Anna innocently continued to smile, but Lydia and Bertha reacted as though Rachel had slapped them.
“Honest labor
iss
from
Gott
.” Bertha’s Germanic accent deepened as she crossed her arms over her chest. “We are used to our ways.”
Lydia began to peel another apple, but not before Rachel saw the hurt reflected in her eyes and knew that she had gone too far. Her aunts considered the work of running the inn a calling—not an act of drudgery.
She adored them, but these three women were going to be the death of her. Even giving them the use of her mother’s money wasn’t going to keep them from working until they dropped.
Unlike some Amish business owners who found ways to compromise in order to thrive in the modern world, her aunts ran a strictly Old Order Amish establishment. No electricity. Flashlights and kerosene lamps at night. Gravity-fed plumbing.
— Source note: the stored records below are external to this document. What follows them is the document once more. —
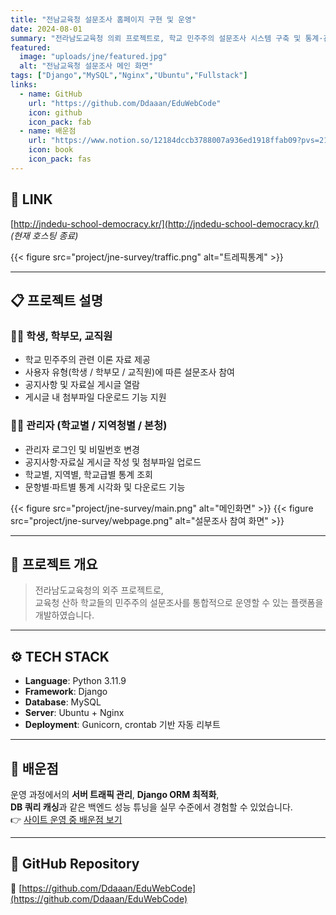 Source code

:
 ```yaml
---
title: "전남교육청 설문조사 홈페이지 구현 및 운영"
date: 2024-08-01
summary: "전라남도교육청 의뢰 프로젝트로, 학교 민주주의 설문조사 시스템 구축 및 통계·관리 기능을 포함한 Django 기반 웹 서비스"
featured:
  image: "uploads/jne/featured.jpg"
  alt: "전남교육청 설문조사 메인 화면"
tags: ["Django","MySQL","Nginx","Ubuntu","Fullstack"]
links:
  - name: GitHub
    url: "https://github.com/Ddaaan/EduWebCode"
    icon: github
    icon_pack: fab
  - name: 배운점
    url: "https://www.notion.so/12184dccb3788007a936ed1918ffab09?pvs=21"
    icon: book
    icon_pack: fas
---
```


## 🔗 LINK
[http://jndedu-school-democracy.kr/](http://jndedu-school-democracy.kr/)  
*(현재 호스팅 종료)*

{{< figure src="project/jne-survey/traffic.png" alt="트레픽통계" >}}

---

## 📋 프로젝트 설명

### 👩‍🏫 학생, 학부모, 교직원
- 학교 민주주의 관련 이론 자료 제공  
- 사용자 유형(학생 / 학부모 / 교직원)에 따른 설문조사 참여  
- 공지사항 및 자료실 게시글 열람  
- 게시글 내 첨부파일 다운로드 기능 지원  

### 🧑‍💻 관리자 (학교별 / 지역청별 / 본청)
- 관리자 로그인 및 비밀번호 변경  
- 공지사항·자료실 게시글 작성 및 첨부파일 업로드  
- 학교별, 지역별, 학교급별 통계 조회  
- 문항별·파트별 통계 시각화 및 다운로드 기능  

{{< figure src="project/jne-survey/main.png" alt="메인화면" >}}
{{< figure src="project/jne-survey/webpage.png" alt="설문조사 참여 화면" >}}

---

## 💬 프로젝트 개요
> 전라남도교육청의 외주 프로젝트로,  
> 교육청 산하 학교들의 민주주의 설문조사를 통합적으로 운영할 수 있는 플랫폼을 개발하였습니다.

---

## ⚙️ TECH STACK
- **Language**: Python 3.11.9  
- **Framework**: Django  
- **Database**: MySQL  
- **Server**: Ubuntu + Nginx  
- **Deployment**: Gunicorn, crontab 기반 자동 리부트  

---

## 🧠 배운점
운영 과정에서의 **서버 트래픽 관리**, **Django ORM 최적화**,  
**DB 쿼리 캐싱**과 같은 백엔드 성능 튜닝을 실무 수준에서 경험할 수 있었습니다.  
👉 [사이트 운영 중 배운점 보기](https://www.notion.so/12184dccb3788007a936ed1918ffab09?pvs=21)

---

## 📁 GitHub Repository
🔗 [https://github.com/Ddaaan/EduWebCode](https://github.com/Ddaaan/EduWebCode)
Everything they did was labor-intensive.
The problem was, tourists might
think
they wanted to experience the simplicity of Amish life—but not if it involved sleeping without air conditioning, sharing a single downstairs bathroom, waiting for the low water pressure to refill the tank, or eschewing television and wi-fi.
Most of the guests who were willing to put up with a complete lack of modern conveniences did so for two reasons only—her aunts’ low rates and Lydia’s generous cooking.
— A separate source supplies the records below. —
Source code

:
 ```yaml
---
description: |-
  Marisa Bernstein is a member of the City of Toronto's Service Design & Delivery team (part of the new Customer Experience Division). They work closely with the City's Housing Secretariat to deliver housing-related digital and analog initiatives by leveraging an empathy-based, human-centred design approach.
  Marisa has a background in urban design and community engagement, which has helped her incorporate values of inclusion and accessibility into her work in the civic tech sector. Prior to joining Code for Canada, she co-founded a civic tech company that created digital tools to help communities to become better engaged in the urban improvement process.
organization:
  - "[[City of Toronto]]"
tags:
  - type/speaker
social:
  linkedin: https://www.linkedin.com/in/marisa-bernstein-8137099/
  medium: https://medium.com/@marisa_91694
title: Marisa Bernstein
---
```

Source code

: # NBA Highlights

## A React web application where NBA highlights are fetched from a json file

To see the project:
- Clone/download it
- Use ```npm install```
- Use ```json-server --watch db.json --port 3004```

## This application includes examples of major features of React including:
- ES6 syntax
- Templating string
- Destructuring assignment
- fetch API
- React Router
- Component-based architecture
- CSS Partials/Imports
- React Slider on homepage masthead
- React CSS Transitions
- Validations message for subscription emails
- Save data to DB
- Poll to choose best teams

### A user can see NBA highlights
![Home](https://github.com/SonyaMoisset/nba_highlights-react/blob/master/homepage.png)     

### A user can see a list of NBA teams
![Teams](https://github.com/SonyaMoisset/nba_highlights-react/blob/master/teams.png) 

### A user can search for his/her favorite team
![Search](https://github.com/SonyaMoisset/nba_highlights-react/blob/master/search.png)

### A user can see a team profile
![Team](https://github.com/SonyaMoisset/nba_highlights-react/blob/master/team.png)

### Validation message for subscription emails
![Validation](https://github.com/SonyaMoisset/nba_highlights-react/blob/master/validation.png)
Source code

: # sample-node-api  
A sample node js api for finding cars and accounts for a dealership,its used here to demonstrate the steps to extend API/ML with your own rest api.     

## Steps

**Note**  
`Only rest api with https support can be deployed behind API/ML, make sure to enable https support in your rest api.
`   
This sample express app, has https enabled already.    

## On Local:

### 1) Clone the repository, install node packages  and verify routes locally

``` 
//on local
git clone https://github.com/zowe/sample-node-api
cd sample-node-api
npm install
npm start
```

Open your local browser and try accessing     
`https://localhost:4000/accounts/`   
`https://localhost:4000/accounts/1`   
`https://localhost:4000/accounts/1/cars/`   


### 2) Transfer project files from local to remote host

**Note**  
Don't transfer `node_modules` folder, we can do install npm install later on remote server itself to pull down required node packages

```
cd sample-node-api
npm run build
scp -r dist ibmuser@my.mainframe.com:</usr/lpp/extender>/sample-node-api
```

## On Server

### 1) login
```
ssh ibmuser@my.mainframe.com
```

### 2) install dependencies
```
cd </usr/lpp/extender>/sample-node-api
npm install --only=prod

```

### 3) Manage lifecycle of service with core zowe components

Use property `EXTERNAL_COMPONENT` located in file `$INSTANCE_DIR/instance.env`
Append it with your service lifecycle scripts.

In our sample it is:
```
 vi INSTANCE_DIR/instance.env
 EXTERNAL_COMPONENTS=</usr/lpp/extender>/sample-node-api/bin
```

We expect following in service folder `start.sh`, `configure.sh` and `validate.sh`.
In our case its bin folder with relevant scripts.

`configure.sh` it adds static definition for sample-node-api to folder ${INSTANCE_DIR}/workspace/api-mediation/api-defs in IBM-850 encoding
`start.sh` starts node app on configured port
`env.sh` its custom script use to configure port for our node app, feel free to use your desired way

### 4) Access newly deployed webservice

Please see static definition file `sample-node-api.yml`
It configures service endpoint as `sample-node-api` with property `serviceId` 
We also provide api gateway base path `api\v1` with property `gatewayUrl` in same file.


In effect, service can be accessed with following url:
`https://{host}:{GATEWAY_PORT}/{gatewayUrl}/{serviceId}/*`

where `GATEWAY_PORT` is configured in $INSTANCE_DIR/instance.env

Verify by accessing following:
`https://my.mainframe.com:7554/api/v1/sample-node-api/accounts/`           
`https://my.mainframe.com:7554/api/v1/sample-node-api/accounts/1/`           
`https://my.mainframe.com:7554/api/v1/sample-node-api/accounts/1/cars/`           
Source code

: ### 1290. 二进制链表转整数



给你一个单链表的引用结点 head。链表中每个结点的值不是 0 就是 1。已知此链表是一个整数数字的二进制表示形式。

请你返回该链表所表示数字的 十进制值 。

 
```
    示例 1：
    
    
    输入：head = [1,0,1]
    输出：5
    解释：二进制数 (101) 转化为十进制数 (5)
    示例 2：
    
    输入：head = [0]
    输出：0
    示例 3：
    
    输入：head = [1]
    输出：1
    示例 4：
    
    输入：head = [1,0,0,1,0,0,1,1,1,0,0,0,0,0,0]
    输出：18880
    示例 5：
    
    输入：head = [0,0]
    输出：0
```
She had watched the quality of her aunts’ clientele drop in recent years and was afraid that if they didn’t make some changes soon, the Sugar Haus Inn would turn into a flophouse for deadbeats with no money. Her aunts, tenderhearted and easily taken in by a sob story, were barely scraping by as it was.
Anna gently touched Rachel’s face. In one of her surprisingly insightful moments, she gazed at her with understanding and sympathy. “You are ’fraid for us?”
A lump rose in Rachel’s throat. “Very afraid.”
“’Cause you
leeva
us?” Anna said.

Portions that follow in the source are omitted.